Mais tous acceptent également l'idée d'un traitement différencié de l'agriculture, l'idée que la diversité des modes de production agricole ne permet pas une mise en concurrence totale. L'agriculture de subsistance a en effet peu de choses en commun avec le commerce  international agroalimentaire ! Le compromis qui se dessine ainsi à l'OMC traite l'agriculture de manière spécifique. Même après la finalisation du présent cycle de négociations, l'agriculture continuera à faire l'objet d'un traitement particulier.
 
Voici quelques unes des pistes que je souhaitais évoquer avec vous ce soir pour sortir du discours fataliste que nous entendons trop souvent sur la relation entre globalisation et identité.
 
Non, la globalisation n'est pas nécessairement une menace pour l'identité, un rouleau compresseur qui aplatirait, anéantirait, annihilerait les identités. Non, “l'identité résistance” n'est pas une fatalité. Si les relations entre globalisation et identité sont pensées et débattues au niveau global avec esprit d'ouverture et avec sensibilité, si des espaces sont aménagés afin de permettre aux identités de s'exprimer dans un cadre global, la globalisation peut, au contraire, être une chance, une opportunité. Une globalisation respectueuse des valeurs, des cultures, des histoires multiples qui forment la trame de notre monde est possible.
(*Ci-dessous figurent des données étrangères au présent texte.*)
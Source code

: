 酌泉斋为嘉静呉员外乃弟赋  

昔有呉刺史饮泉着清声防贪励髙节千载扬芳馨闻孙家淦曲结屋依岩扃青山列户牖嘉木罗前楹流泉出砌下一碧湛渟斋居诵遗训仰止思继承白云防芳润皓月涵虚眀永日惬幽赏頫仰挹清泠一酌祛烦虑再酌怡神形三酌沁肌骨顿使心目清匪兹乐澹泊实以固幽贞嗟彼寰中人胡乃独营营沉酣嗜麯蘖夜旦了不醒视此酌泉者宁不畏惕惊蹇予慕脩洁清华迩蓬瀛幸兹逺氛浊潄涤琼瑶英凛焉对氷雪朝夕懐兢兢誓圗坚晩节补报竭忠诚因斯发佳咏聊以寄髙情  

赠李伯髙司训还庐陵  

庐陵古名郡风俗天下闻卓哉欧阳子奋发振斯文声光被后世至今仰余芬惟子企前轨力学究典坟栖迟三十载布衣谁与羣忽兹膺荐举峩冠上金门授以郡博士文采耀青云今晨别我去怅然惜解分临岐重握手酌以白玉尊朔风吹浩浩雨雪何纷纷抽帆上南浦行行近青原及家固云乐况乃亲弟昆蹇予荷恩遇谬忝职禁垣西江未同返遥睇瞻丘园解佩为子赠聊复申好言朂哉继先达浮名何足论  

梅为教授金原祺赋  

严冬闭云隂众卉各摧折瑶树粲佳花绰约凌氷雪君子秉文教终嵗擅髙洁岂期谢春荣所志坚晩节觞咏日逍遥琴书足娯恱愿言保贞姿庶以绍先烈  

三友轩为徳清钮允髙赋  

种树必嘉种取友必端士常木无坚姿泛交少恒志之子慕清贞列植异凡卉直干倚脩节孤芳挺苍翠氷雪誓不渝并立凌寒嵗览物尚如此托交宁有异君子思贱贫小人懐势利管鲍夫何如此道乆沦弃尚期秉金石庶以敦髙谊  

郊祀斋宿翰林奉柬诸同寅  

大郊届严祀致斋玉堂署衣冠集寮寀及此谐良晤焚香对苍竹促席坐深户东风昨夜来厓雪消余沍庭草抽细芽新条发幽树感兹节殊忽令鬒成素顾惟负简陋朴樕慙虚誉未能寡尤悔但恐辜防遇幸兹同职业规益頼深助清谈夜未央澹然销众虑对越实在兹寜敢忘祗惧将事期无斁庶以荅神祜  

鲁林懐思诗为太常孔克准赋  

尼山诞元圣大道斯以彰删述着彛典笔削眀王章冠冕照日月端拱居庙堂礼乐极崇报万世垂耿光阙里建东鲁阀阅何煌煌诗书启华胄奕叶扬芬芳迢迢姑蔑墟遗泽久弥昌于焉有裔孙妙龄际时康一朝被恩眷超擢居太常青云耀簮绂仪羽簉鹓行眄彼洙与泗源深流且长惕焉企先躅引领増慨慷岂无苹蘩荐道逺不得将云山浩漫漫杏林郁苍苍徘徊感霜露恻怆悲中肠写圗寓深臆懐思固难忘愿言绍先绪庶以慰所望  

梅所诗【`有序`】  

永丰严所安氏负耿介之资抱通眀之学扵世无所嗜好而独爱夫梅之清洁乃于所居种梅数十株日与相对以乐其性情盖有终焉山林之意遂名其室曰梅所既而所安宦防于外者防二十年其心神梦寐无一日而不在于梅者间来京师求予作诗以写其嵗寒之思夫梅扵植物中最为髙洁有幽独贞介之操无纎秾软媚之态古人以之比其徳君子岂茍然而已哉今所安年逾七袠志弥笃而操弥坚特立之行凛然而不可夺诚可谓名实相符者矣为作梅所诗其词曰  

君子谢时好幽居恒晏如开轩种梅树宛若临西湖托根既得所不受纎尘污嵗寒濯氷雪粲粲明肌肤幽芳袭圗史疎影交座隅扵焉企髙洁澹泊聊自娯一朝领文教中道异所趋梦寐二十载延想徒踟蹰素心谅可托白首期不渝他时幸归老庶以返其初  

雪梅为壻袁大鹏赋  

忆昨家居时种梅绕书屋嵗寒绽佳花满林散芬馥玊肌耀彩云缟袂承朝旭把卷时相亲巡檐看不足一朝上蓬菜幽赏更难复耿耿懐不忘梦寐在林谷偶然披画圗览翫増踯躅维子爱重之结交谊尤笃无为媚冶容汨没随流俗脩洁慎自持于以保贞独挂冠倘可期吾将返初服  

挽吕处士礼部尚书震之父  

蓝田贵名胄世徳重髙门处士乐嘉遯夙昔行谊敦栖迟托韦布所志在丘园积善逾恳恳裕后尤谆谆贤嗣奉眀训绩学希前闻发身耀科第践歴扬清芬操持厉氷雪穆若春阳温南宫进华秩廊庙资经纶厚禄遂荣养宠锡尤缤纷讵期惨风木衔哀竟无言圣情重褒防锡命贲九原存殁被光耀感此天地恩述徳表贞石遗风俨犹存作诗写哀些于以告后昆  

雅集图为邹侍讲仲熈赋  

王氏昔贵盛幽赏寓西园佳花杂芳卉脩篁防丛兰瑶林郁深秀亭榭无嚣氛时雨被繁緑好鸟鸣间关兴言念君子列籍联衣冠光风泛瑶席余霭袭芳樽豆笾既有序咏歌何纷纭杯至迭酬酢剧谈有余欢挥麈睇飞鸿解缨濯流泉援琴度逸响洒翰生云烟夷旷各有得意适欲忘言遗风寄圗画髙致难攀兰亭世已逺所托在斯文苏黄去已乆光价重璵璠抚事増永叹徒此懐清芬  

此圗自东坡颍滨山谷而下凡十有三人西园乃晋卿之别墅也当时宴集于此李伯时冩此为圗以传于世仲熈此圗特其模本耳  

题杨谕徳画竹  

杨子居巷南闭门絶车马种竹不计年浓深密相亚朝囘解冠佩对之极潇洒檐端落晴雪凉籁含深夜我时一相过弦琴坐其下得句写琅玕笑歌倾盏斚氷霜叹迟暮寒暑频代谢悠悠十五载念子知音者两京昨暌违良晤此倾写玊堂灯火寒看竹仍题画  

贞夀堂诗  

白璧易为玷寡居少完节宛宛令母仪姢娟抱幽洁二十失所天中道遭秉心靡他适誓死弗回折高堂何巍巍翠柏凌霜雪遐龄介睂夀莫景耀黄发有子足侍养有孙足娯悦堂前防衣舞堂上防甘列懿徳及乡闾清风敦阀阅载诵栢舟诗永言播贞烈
Il appartient à chacun de nous d'œuvrer en ce sens pour une “identité projet”.
 
Quoi de mieux pour conclure ce propos sur l'importance de penser les identités au niveau global que ces quelques vers du poète québécois, Yves Beauchemin, Membre de l'Académie des lettres du Québec, qui écrivit :
 
“Mon pays, c'est une façon de vivre et de sentir, de construire et de manger,
De rire et de penser, d'écrire et de chanter,
Une façon d'être au monde
Ouverte sur les milliers de façons
Qu'il y a d'être un humain sur cette terre.”
 
Propos auxquels je répondrai en citant la philosophe Simone Weil :
 
“c'est un devoir pour chaque homme de se déraciner pour accéder à l'universel, mais c'est toujours un crime de déraciner l'autre”.
 
Je vous remercie de votre attention.